Actualmente radica en Chicago y su trabajo está bastante agradable. Muchos de los retratos que realiza han salido en televisión. ¿Y por que tanto alboroto? Pues por que trabaja con miles y miles y miles de corchos para botella de vino.

El proceso de su trabajo es sencillo, por así decirlo. Primero que nada, hace un retrato a gran escala. En el caso de su proyecto Grace, el boceto era de 66” x 96”. Después comienza a separar las tonalidades de los corchos para ir logrando el efecto de profundidad y relieve en el retrato, como en la copia de Van Gogh, ¿recuerdan? Ya después va posicionando los corchos correspondientes a cada zona para ir dándole forma a toda la obra. Para Grace, se utilizaron 9,217 corchos y tomó alrededor de 50 horas para poder terminarlo todo.

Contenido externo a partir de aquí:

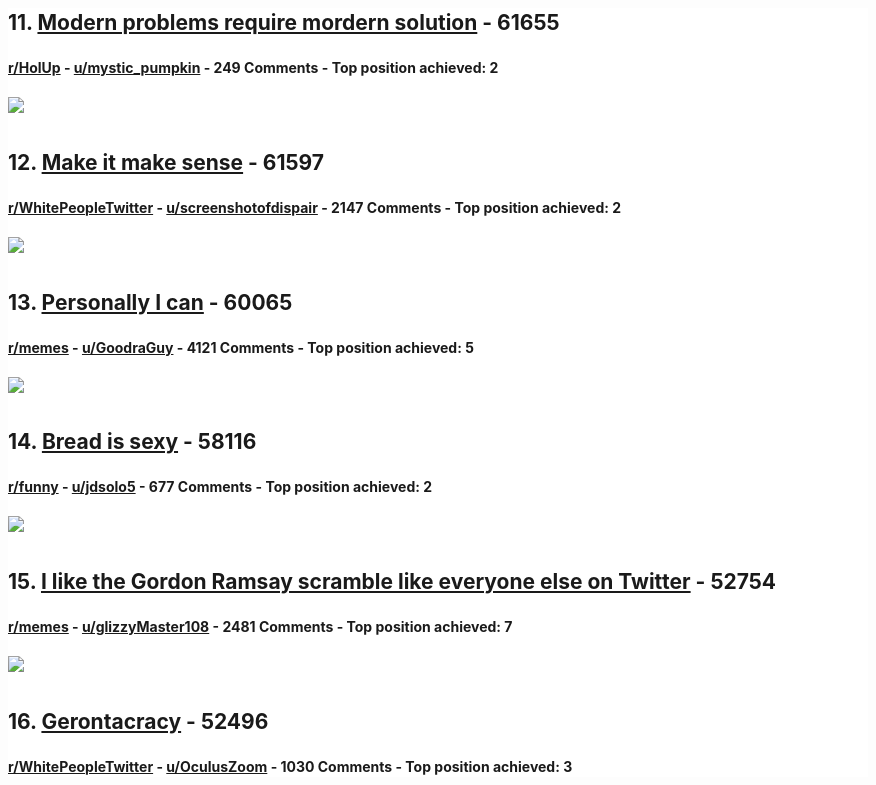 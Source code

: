 ## 11. [Modern problems require mordern solution](http://reddit.com/r/HolUp/comments/p42m5e/modern_problems_require_mordern_solution/) - 61655
#### [r/HolUp](http://reddit.com/r/HolUp) - [u/mystic_pumpkin](http://reddit.com/u/mystic_pumpkin) - 249 Comments - Top position achieved: 2

<a href="https://i.redd.it/hz0gy2q8l9h71.jpg"><img src="https://b.thumbs.redditmedia.com/ntA50xZcngTDOFIoVxZLocgd6Ee6jivLdstbpkN33cY.jpg"></img></a>

## 12. [Make it make sense](http://reddit.com/r/WhitePeopleTwitter/comments/p4e6jk/make_it_make_sense/) - 61597
#### [r/WhitePeopleTwitter](http://reddit.com/r/WhitePeopleTwitter) - [u/screenshotofdispair](http://reddit.com/u/screenshotofdispair) - 2147 Comments - Top position achieved: 2

<a href="https://i.redd.it/50jjd7i1idh71.jpg"><img src="https://b.thumbs.redditmedia.com/PAa8aRp-1CLQb1mwOypSldlIhqYM0aGtn60LoJxZnWg.jpg"></img></a>

## 13. [Personally I can](http://reddit.com/r/memes/comments/p46mo6/personally_i_can/) - 60065
#### [r/memes](http://reddit.com/r/memes) - [u/GoodraGuy](http://reddit.com/u/GoodraGuy) - 4121 Comments - Top position achieved: 5

<a href="https://i.redd.it/l42snex6bbh71.jpg"><img src="https://b.thumbs.redditmedia.com/QUbWX9WvsOyJk2mGyBfpomZjSs6m0LP9Fsex5r48sOI.jpg"></img></a>

## 14. [Bread is sexy](http://reddit.com/r/funny/comments/p4a11t/bread_is_sexy/) - 58116
#### [r/funny](http://reddit.com/r/funny) - [u/jdsolo5](http://reddit.com/u/jdsolo5) - 677 Comments - Top position achieved: 2

<a href="https://i.redd.it/wmria7m8dch71.jpg"><img src="https://b.thumbs.redditmedia.com/kCKSNK-_jWSUh6VXvdEXJZcRKHXuPuuAeymVycPI4Zs.jpg"></img></a>

## 15. [I like the Gordon Ramsay scramble like everyone else on Twitter](http://reddit.com/r/memes/comments/p4dvf0/i_like_the_gordon_ramsay_scramble_like_everyone/) - 52754
#### [r/memes](http://reddit.com/r/memes) - [u/glizzyMaster108](http://reddit.com/u/glizzyMaster108) - 2481 Comments - Top position achieved: 7

<a href="https://i.redd.it/l8bwh37zedh71.jpg"><img src="https://b.thumbs.redditmedia.com/A2K2_kFFIGCKQyOQnsIUtXCAyDROZlJTOheHV0fYJEU.jpg"></img></a>

## 16. [Gerontacracy](http://reddit.com/r/WhitePeopleTwitter/comments/p49mpx/gerontacracy/) - 52496
#### [r/WhitePeopleTwitter](http://reddit.com/r/WhitePeopleTwitter) - [u/OculusZoom](http://reddit.com/u/OculusZoom) - 1030 Comments - Top position achieved: 3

Actualmente, no se si ustedes lo hayan notado, muchas tapas de corcho de los vinos han sido sustituidos por tapones de plástico. Esto es por que los bosques de corcho han comenzado a escasear un poco y pueden llegar a ponerse en peligro. Scott Gundersen ha querido rescatar un poco de este material para integrarlo en piezas de arte y así, en lugar de ser desechados, puedan ser reutilizados o integrados en algún otro objeto que bien vale la pena.

Scott no solo ha dado vida a Grace, también ya cuenta con otros retratos pero tal vez no tan impactantes como este proyecto. No dejen de visitar su sitio que es bastante agradable y donde muestra con videos el proceso de creación de ‘Grace’ tanto desde el boceto como el posicionamiento de cada corcho. ¡Espero lo disfruten!